Reference: Albers GW et al. TIMELESS Investigators. Tenecteplase for Stroke at 4.5 to 24 Hours with Perfusion-Imaging Selection. NEJM Feb 2024
Date: April 12, 2024
Guest Skeptic: Dr. Vasisht Srinivasan is an Emergency Medicine physician and neurointensivist at the University of Washington and Harborview Medical Center in Seattle, WA. He is an assistant professor in Emergency Medicine, Neurology, and Neurosurgery at the School of Medicine at the University of Washington.
Case: A 70-year-old woman was brought into the emergency department by EMS after her family reported she was having trouble talking. They noticed this earlier in the day and let her rest, but when she had trouble moving her right arm, they called 911. Initial evaluation by medics revealed right hemiplegia, a right facial droop, left gaze deviation, and aphasia. When she arrives in your ED, her family tells you she was last seen normal about 12 hours ago. A code stroke is activated, and the initial CT head shows no signs of hemorrhage or early ischemic changes. A CT angiogram shows a proximal middle cerebral artery occlusion. CT perfusion showed a 10 mL core and 189 mL penumbra. As you speak to your stroke team, the question of thrombolysis comes up, as her core is quite small, and the stroke may still be very early in its time course.

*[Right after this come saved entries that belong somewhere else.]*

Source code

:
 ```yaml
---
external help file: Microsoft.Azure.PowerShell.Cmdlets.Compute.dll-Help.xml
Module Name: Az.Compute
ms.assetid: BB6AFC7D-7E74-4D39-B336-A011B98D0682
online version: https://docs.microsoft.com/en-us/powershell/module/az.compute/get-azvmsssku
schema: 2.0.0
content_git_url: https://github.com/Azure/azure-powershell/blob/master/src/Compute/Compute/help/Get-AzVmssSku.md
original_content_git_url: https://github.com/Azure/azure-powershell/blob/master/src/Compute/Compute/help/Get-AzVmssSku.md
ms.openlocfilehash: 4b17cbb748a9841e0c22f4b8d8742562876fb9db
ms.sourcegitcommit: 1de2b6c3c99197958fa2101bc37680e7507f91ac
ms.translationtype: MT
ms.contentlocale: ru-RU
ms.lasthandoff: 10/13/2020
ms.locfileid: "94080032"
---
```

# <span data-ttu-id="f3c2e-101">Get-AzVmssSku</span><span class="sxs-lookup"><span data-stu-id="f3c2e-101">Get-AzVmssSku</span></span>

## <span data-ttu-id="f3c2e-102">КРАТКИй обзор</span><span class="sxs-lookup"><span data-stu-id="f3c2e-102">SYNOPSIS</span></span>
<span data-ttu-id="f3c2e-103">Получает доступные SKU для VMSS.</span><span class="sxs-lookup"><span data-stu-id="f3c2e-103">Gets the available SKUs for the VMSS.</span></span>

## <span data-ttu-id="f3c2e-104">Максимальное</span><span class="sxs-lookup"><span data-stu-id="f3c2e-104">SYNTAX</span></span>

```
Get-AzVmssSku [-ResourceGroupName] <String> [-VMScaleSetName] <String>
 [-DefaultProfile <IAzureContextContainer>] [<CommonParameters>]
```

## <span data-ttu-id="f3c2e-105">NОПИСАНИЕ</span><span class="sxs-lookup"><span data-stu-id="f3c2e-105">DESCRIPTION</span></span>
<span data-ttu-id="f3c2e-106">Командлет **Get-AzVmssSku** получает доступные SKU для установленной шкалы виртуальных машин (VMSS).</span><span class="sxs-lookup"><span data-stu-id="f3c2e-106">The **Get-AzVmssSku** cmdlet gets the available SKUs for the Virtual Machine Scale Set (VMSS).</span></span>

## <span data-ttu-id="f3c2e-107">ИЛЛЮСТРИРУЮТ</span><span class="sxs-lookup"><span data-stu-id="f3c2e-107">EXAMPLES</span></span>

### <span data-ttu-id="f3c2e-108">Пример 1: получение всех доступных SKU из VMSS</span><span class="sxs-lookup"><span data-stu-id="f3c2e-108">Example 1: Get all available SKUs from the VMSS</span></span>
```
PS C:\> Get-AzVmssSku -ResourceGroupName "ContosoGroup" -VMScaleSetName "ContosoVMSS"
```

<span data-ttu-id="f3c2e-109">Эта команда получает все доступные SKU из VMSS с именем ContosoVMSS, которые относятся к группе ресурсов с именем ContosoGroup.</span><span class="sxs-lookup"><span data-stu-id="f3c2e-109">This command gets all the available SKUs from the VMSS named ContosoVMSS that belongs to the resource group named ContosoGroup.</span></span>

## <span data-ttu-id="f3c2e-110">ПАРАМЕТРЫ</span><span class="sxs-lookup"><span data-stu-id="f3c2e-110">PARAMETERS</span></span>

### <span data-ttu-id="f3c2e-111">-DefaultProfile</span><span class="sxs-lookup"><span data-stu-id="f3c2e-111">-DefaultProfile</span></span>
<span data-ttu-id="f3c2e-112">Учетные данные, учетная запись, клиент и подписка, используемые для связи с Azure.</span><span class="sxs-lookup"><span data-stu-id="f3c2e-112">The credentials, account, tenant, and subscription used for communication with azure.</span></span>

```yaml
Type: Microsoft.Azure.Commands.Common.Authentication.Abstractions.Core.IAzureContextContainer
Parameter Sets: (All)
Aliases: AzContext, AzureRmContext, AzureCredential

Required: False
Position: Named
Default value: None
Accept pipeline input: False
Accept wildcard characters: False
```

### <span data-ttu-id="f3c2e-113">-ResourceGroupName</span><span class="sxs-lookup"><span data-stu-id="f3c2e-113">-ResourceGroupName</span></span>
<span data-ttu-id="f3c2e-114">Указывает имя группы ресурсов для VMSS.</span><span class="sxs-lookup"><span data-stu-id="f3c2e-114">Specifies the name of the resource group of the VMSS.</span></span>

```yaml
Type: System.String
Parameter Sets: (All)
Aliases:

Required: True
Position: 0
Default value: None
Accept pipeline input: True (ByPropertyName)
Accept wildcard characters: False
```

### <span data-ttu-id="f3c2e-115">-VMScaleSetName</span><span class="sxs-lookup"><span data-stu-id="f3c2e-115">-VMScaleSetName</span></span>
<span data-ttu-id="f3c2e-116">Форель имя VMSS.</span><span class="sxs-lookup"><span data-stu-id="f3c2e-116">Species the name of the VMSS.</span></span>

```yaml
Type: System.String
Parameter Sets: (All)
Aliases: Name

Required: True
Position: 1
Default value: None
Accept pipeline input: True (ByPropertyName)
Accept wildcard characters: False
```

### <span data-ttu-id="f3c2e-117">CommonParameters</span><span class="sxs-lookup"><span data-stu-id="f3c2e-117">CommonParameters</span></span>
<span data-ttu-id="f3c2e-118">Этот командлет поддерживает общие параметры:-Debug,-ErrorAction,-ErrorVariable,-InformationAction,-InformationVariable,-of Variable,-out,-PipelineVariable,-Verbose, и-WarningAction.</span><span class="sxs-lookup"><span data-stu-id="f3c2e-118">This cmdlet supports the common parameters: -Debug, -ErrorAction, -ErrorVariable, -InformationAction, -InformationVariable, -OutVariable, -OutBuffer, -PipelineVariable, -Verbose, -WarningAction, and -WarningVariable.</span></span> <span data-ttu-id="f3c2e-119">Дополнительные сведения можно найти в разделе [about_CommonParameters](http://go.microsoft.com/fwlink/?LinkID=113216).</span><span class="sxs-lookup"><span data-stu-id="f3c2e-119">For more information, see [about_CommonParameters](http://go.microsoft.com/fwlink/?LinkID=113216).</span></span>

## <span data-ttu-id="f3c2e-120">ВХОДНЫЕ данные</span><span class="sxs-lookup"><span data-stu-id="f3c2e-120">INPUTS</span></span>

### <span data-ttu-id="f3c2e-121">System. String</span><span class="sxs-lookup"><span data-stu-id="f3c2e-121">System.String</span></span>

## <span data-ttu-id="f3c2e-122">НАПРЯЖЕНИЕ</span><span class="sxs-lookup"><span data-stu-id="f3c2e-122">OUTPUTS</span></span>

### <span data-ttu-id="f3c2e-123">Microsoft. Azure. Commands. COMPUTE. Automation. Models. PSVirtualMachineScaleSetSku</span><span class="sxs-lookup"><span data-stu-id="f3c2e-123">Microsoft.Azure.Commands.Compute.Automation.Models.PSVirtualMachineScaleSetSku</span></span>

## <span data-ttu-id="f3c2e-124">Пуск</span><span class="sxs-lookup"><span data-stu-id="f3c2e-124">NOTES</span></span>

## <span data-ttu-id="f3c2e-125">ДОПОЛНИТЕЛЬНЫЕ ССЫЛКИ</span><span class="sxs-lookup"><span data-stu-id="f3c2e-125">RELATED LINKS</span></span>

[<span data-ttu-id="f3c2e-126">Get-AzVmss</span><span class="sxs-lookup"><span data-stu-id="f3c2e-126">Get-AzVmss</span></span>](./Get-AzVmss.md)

Background: The question of thrombolysis for acute ischemic stroke dates back nearly 30 years to the initial NINDS trial published in 1995 [1]. Since that time, numerous studies and analyses have been undertaken to categorize the potential benefits and potential harms associated with thrombolysis in stroke [2-8]. We have discussed this issue multiple times on the SGEM including:
SGEM#29: Stroke Me, Stroke Me
SGEM#70: The Secret of NINDS
SGEM Xtra:Thrombolysis for Acute Stroke
SGEM Xtra: Walk of Life
SGEM#297: tPA Advocates Be Like – Never Gonna Give You Up
With the pentad of thrombectomy trials published in 2015 [9-13] and the extension of the thrombectomy window in 2018 following the publication of DAWN [13] and DEFUSE-3 [15], the standard of care has now shifted to mechanical thrombectomy for large vessel occlusion, though thrombolysis is still used up to 4.5 hours from onset of symptoms.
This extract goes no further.